According to the statement, Georgia conducted a competitive and well-managed first round of the local elections, despite the extremely polarised political environment and challenging epidemiological situation. However, the pre-electoral environment did not provide a level-playing field for the contesting parties and candidates.
“We would like to recognize that Georgia, a key partner of the European Union, conducted a competitive and well-managed first round of the local elections on 2 October, despite the extremely polarised political environment and challenging epidemiological situation. However, the pre-electoral environment did not provide a level- playing field for the contesting parties and candidates and the main attention was diverted from local to national issues.
“A delegation of Members of the European Parliament, led by Mr. Michael Gahler, observed these elections together with colleagues from the Congress of Local and Regional Authorities of the Council of Europe as part of the OSCE/ODIHR’s International Elections Observation Mission – we would like to thank all of them wholeheartedly for their work.
“We take due note of the results announced by the Central Election Commission (CEC) – the Georgian Dream ruling party candidates garnered 46.6% of the votes, clearing the 43% threshold which, according to the EU-brokered 19 April agreement, would have triggered the holding of a snap parliamentary election.
“These elections took place under a substantially improved legal framework. Voters were given a genuine choice between a variety of political alternatives, the elections were generally well administered and the candidates were able to campaign freely. The Election Day proceeded in an orderly and transparent manner, despite some procedural issues during the whole process. CEC sessions were opened to stakeholders and streamlined for the first time, which increased transparency.
“The campaign was characterised by a hardened polarisation of the political and media landscapes, which sometimes led to verbal or even physical confrontations. All too often, personal attacks prevailed over political debates, depriving voters of the ability to make an informed choice. Instances of misuse of public resources, as well as widespread allegations of vote-buying and intimidation against candidates, voters and journalists during the entire electoral campaign period must be investigated thoroughly.
“The electoral legal framework needs to be further improved in view of future elections, taking into account pending recommendations by the OSCE/ODIHR and the Venice Commission, notably when it comes to campaign financing, disputes resolution and the misuse of public resources. It is also necessary to address the underrepresentation of Georgian women in politics. Ahead of the second round of the elections, we call on the Georgian authorities and political parties to put an end to the malpractices observed during the first round.

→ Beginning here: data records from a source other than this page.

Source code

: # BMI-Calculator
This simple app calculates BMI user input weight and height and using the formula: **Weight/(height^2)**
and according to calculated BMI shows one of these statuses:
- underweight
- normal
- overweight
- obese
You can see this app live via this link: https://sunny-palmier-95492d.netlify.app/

Last but not least, we count on the political class to show responsibility and maturity: they must put their nation’s interest above party interests, turn the page of confrontation once and for all and implement much-needed reforms.
“The European Parliament remains ready to pursue its close cooperation with the Parliament of Georgia by providing assistance, including via its full spectrum of democracy-support activities, on the condition that our Georgian counterparts show a willingness to engage constructively in such activities,” reads the statement.